As Blei, the author of LDA, points out, the topic proportions in pLSA are tied with the training documents. This is problematic: 1) the number of parameters grows linearly with the number of training documents, which can cause serious overfitting 2) it is difficult to generalize to new documents and requires so-called “folding-in”. LDA fixes those issues by being a fully generative model: where pLSA uses a matrix of P(topic|document) probabilities, LDA uses a distribution over topics.

To date, there exists several parameter estimation schemes for LDA: variational Bayes, expectation propagation and Gibbs sampling. I’ve chosen to implement the latter. It has first been described in a paper entitled “Finding scientific topics”, by Griffiths and Steyvers.

Artificial data

As with all model-based algorithms, during the early development phase, it is useful to work with artificial data, generated by following the model assumptions. In the case of LDA (and pLSA), the core assumption is that words (w) in documents are generated by mixture of topics (z). In other words, the probability of a word is:

P(w) = \sum_{z} P(w|z) P(z)

The generative process can be summarized as follows: 1) set the topic proportions once for all when the collection is instantiated and 2) for each document and for as many words as needed, sample a topic from the topic distribution and sample a word from the word distribution of the selected topic. Obviously, this is only an approximation of how documents are created in reality.

To generate an artificial dataset, we can fix the word distribution of each topic and then generate documents as explained above.

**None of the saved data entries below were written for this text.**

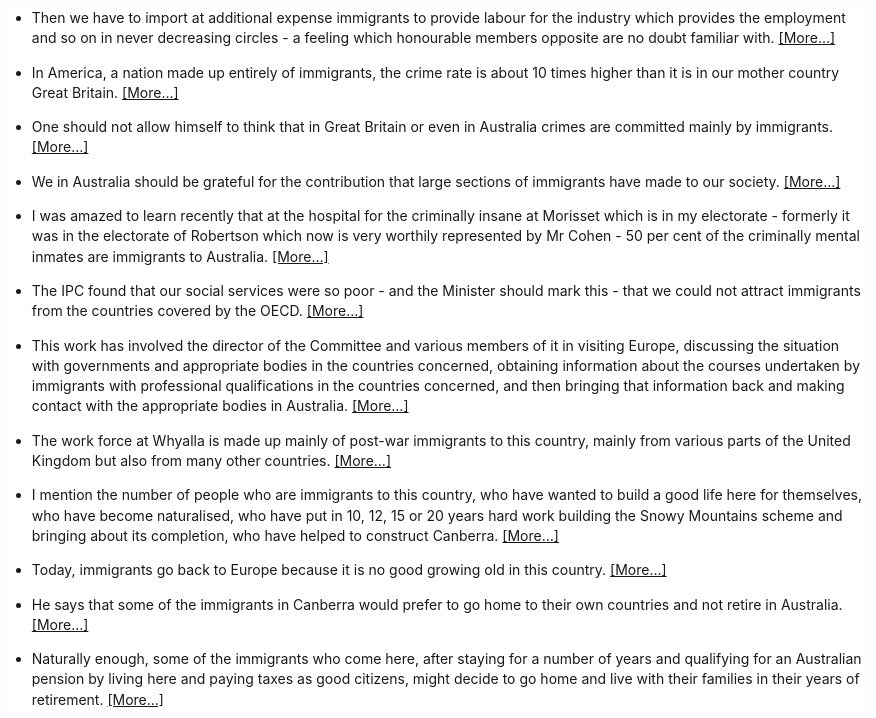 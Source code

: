 * Then we have to import at additional expense <span class="highlight">immigrants</span> to provide labour for the industry which provides the employment and so on in never decreasing circles - a feeling which honourable members opposite are no doubt familiar with. [[More&hellip;]](https://historichansard.net/hofreps/1971/19710218_reps_27_hor71/#subdebate-29-0)

* In America, a nation made up entirely of <span class="highlight">immigrants</span>, the crime rate is about 10 times higher than it is in our mother country Great Britain. [[More&hellip;]](https://historichansard.net/hofreps/1971/19710317_reps_27_hor71/#subdebate-35-0)

* One should not allow himself to think that in Great Britain or even in Australia crimes are committed mainly by <span class="highlight">immigrants</span>. [[More&hellip;]](https://historichansard.net/hofreps/1971/19710317_reps_27_hor71/#subdebate-35-0)

* We in Australia should be grateful for the contribution that large sections of <span class="highlight">immigrants</span> have made to our society. [[More&hellip;]](https://historichansard.net/hofreps/1971/19710317_reps_27_hor71/#subdebate-35-0)

* I was amazed to learn recently that at the hospital for the criminally insane at Morisset which is in my electorate - formerly it was in the electorate of Robertson which now is very worthily represented by  Mr Cohen  - 50 per cent of the criminally mental inmates are <span class="highlight">immigrants</span> to Australia. [[More&hellip;]](https://historichansard.net/hofreps/1971/19710317_reps_27_hor71/#subdebate-35-0)

* The IPC found that our social services were so poor - and the Minister should mark this - that we could not attract <span class="highlight">immigrants</span> from the countries covered by the OECD. [[More&hellip;]](https://historichansard.net/hofreps/1971/19710401_reps_27_hor71/#subdebate-30-0)

* This work has involved the director of the Committee and various members of it in visiting Europe, discussing the situation with governments and appropriate bodies in the countries concerned, obtaining information about the courses undertaken by <span class="highlight">immigrants</span> with professional qualifications in the countries concerned, and then bringing that information back and making contact with the appropriate bodies in Australia. [[More&hellip;]](https://historichansard.net/hofreps/1971/19710402_reps_27_hor71/#subdebate-6-0)

* The work force at Whyalla is made up mainly of post-war <span class="highlight">immigrants</span> to this country, mainly from various parts of the United Kingdom but also from many other countries. [[More&hellip;]](https://historichansard.net/hofreps/1971/19710429_reps_27_hor72/#subdebate-42-0)

* I mention the number of people who are <span class="highlight">immigrants</span> to this country, who have wanted to build a good life here for themselves, who have become naturalised, who have put in 10, 12, 15 or 20 years hard work building the Snowy Mountains scheme and bringing about its completion, who have helped to construct Canberra. [[More&hellip;]](https://historichansard.net/hofreps/1971/19710825_reps_27_hor73/#subdebate-28-0)

* Today, <span class="highlight">immigrants</span> go back to Europe because it is no good growing old in this country. [[More&hellip;]](https://historichansard.net/hofreps/1971/19710825_reps_27_hor73/#subdebate-28-0)

* He says that some of the <span class="highlight">immigrants</span> in Canberra would prefer to go home to their own countries and not retire in Australia. [[More&hellip;]](https://historichansard.net/hofreps/1971/19710826_reps_27_hor73/#subdebate-33-0)

* Naturally enough, some of the <span class="highlight">immigrants</span> who come here, after staying for a number of years and qualifying for an Australian pension by living here and paying taxes as good citizens, might decide to go home and live with their families in their years of retirement. [[More&hellip;]](https://historichansard.net/hofreps/1971/19710909_reps_27_hor73/#subdebate-29-0)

Since we generated documents by sticking to the generative assumption of the model, if the algorithm is correctly implemented, it should be able to recover the word distribution of each topic, from the generated documents.

Graphical example

To gain insight and intuition, we can reuse the graphical example from Griffiths and Steyvers’ paper.

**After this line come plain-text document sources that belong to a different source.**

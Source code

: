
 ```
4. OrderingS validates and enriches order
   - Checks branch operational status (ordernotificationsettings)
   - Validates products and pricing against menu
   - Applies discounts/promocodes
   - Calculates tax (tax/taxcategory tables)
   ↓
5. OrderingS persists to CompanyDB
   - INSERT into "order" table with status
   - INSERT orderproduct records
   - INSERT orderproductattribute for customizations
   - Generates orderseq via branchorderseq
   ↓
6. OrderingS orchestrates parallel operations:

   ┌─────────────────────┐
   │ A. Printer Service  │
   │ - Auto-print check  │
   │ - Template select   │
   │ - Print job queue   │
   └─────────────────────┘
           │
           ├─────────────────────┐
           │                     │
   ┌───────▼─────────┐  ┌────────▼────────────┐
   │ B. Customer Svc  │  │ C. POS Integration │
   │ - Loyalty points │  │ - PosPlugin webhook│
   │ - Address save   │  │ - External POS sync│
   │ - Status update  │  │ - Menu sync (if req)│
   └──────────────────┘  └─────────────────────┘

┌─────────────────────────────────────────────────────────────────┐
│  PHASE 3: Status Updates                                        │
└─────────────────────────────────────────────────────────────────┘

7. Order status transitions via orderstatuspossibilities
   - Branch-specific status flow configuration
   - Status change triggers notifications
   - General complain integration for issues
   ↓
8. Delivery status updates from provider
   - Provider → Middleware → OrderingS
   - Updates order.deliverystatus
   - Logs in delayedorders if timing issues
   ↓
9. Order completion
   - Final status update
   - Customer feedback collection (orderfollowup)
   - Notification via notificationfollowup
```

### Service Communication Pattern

In the bag-of-words model, documents are represented by vectors of dimension V, where V is the vocabulary size. Moreover, an image of size \sqrt{V} \times \sqrt{V} has V pixels: it can thus be stored as a string/vector of length/size V. This means that a document in the bag-of-words model can be represented as an image, where pixels correspond to words and pixel intensities correspond to word counts!

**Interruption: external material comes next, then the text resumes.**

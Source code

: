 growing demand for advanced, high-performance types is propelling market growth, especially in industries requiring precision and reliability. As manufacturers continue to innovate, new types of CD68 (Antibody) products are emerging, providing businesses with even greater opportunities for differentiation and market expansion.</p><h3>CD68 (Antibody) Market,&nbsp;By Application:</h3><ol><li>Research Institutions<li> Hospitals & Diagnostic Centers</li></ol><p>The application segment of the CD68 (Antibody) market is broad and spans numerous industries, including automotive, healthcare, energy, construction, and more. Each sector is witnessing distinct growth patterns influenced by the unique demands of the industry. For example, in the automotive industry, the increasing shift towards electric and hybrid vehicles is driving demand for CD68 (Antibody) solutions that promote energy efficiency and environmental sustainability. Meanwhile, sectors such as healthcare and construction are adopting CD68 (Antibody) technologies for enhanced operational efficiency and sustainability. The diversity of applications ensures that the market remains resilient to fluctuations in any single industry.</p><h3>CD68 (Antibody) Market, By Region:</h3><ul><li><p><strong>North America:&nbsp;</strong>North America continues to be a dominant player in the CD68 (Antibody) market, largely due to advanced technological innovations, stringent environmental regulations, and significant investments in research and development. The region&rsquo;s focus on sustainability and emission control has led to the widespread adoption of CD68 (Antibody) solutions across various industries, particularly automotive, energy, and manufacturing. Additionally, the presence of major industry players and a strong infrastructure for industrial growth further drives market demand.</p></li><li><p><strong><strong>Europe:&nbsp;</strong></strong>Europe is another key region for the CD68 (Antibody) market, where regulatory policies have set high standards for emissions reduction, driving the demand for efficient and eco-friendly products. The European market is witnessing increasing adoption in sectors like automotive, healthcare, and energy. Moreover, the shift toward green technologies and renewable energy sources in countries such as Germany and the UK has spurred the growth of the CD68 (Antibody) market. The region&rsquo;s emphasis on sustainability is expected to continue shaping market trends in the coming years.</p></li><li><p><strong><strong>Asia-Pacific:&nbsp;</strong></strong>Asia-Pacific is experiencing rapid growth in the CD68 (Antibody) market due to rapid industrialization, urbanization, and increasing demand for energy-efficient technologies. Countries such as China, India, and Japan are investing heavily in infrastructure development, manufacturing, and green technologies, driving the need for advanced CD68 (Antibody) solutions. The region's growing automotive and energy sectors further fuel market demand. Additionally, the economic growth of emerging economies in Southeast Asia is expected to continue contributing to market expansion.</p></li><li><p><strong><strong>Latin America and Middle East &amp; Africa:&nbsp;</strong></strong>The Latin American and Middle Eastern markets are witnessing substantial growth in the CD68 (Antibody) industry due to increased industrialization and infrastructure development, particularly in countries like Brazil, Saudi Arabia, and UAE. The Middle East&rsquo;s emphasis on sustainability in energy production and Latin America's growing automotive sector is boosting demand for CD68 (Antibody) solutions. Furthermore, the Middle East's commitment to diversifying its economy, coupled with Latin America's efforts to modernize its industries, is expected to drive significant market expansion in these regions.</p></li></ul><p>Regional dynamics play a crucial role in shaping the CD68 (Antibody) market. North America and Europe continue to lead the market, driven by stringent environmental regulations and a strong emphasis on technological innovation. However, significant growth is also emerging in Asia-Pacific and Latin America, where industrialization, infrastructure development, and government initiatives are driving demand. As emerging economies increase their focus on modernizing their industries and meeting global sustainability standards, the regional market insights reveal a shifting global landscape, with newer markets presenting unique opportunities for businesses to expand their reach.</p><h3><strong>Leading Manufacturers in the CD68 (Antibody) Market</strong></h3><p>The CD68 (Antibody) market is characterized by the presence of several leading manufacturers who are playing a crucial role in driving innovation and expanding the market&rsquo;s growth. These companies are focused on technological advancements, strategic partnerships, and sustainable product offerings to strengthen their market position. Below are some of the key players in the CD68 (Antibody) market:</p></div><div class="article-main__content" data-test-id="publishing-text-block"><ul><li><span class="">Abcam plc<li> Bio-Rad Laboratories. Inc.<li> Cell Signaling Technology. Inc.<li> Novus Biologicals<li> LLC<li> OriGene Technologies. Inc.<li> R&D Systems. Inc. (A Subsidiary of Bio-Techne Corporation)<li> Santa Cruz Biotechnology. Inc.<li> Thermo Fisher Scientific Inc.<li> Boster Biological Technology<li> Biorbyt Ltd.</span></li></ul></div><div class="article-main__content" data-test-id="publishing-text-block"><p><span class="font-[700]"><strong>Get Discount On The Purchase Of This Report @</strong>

As put previously, we first need to fix the word distribution of each topic. Let’s arbitrarily create 10 topics.

5 with “vertical” bars:

and another 5 with “horizontal” bars:

Each topic distribution is represented by a 5×5 image, so the vocabulary is of size 25. Black pixels correspond to words that the topic will never possibly generate. White pixels correspond to words that the topic can generate with probability 1/5.

Now let’s generate 500 documents using the generative process previously described. Here are 3 examples of such generated documents.

We clearly see bars emerging from the documents and can thus confirm that documents are mixtures of topics.

We can now use the generated documents as training data. If the Gibbs sampler is correctly implemented, we should be able to recover the original topics. Here are the results for the 1st, 6th and 26th iterations. The number between brackets is the log-likelihood.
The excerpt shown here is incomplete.